╭─ MATERIAL SUPPLIED
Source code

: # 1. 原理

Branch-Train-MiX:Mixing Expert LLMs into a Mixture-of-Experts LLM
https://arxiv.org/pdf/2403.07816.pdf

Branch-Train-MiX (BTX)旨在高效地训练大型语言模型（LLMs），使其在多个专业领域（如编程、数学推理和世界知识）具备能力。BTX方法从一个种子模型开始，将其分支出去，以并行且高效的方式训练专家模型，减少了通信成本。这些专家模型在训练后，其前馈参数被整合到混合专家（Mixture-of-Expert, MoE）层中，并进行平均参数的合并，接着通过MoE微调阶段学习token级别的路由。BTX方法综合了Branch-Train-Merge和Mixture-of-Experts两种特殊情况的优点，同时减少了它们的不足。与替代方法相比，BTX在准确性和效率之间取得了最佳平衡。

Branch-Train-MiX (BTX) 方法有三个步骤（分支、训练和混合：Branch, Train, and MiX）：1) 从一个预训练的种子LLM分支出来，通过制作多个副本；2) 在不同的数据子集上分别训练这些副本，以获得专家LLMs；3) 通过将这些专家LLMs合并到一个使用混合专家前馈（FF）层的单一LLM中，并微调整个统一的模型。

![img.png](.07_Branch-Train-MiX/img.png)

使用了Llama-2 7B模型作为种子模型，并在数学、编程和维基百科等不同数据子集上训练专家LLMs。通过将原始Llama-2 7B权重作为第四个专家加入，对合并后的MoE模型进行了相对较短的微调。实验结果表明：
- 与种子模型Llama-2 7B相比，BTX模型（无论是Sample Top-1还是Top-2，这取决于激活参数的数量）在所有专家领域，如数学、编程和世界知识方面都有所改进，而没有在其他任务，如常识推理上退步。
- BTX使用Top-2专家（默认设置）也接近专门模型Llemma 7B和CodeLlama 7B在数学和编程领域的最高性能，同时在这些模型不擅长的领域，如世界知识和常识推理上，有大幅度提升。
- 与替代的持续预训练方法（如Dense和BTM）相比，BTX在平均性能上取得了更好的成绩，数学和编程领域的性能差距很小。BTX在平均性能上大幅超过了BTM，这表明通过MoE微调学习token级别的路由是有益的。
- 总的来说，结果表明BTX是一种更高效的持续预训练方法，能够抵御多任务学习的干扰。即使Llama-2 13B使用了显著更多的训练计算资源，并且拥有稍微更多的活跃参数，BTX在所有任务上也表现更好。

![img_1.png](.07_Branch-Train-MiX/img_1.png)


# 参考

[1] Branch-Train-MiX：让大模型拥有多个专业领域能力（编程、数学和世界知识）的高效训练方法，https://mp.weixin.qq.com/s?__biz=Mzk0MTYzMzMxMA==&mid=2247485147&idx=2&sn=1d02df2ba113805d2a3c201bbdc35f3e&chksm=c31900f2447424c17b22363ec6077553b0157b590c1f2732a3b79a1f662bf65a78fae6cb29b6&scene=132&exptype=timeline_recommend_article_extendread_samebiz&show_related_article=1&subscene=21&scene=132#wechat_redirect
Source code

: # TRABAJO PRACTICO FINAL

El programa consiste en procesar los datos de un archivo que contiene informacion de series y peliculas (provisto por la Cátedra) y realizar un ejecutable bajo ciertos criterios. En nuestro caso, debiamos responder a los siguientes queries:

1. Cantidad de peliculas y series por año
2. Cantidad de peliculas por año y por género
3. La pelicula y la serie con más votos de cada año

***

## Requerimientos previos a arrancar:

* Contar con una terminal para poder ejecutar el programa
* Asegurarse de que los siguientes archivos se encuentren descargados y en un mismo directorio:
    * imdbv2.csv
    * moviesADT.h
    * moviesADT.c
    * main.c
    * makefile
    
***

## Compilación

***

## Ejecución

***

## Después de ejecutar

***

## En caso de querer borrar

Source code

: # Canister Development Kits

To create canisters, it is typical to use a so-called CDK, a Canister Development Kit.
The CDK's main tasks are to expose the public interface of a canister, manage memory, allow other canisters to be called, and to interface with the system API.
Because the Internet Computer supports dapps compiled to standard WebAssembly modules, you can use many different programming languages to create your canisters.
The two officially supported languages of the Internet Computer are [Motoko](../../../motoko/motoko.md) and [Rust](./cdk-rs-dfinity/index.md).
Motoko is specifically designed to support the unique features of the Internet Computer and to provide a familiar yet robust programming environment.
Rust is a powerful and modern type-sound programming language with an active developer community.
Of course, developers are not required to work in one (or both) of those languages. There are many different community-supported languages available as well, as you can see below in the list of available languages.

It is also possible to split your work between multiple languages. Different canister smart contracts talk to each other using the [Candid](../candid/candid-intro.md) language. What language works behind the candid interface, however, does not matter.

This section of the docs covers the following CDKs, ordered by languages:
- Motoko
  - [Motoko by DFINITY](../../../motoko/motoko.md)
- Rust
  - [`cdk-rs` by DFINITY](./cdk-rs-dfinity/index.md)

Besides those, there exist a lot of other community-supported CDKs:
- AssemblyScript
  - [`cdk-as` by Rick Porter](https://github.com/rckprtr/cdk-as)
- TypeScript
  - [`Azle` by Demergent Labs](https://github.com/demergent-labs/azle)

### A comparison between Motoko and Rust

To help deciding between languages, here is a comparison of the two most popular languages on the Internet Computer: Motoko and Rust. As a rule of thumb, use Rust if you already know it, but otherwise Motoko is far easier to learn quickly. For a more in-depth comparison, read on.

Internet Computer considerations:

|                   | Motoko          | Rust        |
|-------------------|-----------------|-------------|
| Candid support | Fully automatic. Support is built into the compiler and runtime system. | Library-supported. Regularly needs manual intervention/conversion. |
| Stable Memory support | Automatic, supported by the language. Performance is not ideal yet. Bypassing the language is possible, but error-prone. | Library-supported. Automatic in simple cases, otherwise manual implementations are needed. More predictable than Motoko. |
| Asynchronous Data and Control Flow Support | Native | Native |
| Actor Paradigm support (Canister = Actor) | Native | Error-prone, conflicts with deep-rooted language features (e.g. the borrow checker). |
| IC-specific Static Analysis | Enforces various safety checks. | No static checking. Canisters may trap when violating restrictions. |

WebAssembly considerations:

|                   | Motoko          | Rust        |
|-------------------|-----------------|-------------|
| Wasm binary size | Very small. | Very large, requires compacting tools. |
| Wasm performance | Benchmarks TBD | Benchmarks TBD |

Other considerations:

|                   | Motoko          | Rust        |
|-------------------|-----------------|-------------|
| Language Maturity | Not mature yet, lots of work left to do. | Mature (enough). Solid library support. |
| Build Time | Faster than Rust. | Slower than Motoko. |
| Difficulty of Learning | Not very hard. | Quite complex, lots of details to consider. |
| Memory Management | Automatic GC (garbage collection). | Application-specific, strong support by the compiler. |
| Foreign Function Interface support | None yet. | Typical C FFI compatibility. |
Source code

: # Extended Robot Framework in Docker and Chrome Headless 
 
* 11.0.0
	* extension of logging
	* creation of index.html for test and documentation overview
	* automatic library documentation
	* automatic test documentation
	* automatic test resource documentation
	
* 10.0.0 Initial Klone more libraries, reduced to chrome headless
╰─
» INSTRUCTIONS TO FOLLOW: Each line from the one with "violating restrictions. |" through the last line of the material is to be retyped exactly, and no other line is.

» SOLVED PROBLEM:
| IC-specific Static Analysis | Enforces various safety checks. | No static checking. Canisters may trap when violating restrictions. |

WebAssembly considerations:

|                   | Motoko          | Rust        |
|-------------------|-----------------|-------------|
| Wasm binary size | Very small. | Very large, requires compacting tools. |
| Wasm performance | Benchmarks TBD | Benchmarks TBD |

Other considerations:

|                   | Motoko          | Rust        |
|-------------------|-----------------|-------------|
| Language Maturity | Not mature yet, lots of work left to do. | Mature (enough). Solid library support. |
| Build Time | Faster than Rust. | Slower than Motoko. |
| Difficulty of Learning | Not very hard. | Quite complex, lots of details to consider. |
| Memory Management | Automatic GC (garbage collection). | Application-specific, strong support by the compiler. |
| Foreign Function Interface support | None yet. | Typical C FFI compatibility. |
Source code

: # Extended Robot Framework in Docker and Chrome Headless 
 
* 11.0.0
	* extension of logging
	* creation of index.html for test and documentation overview
	* automatic library documentation
	* automatic test documentation
	* automatic test resource documentation
	
* 10.0.0 Initial Klone more libraries, reduced to chrome headless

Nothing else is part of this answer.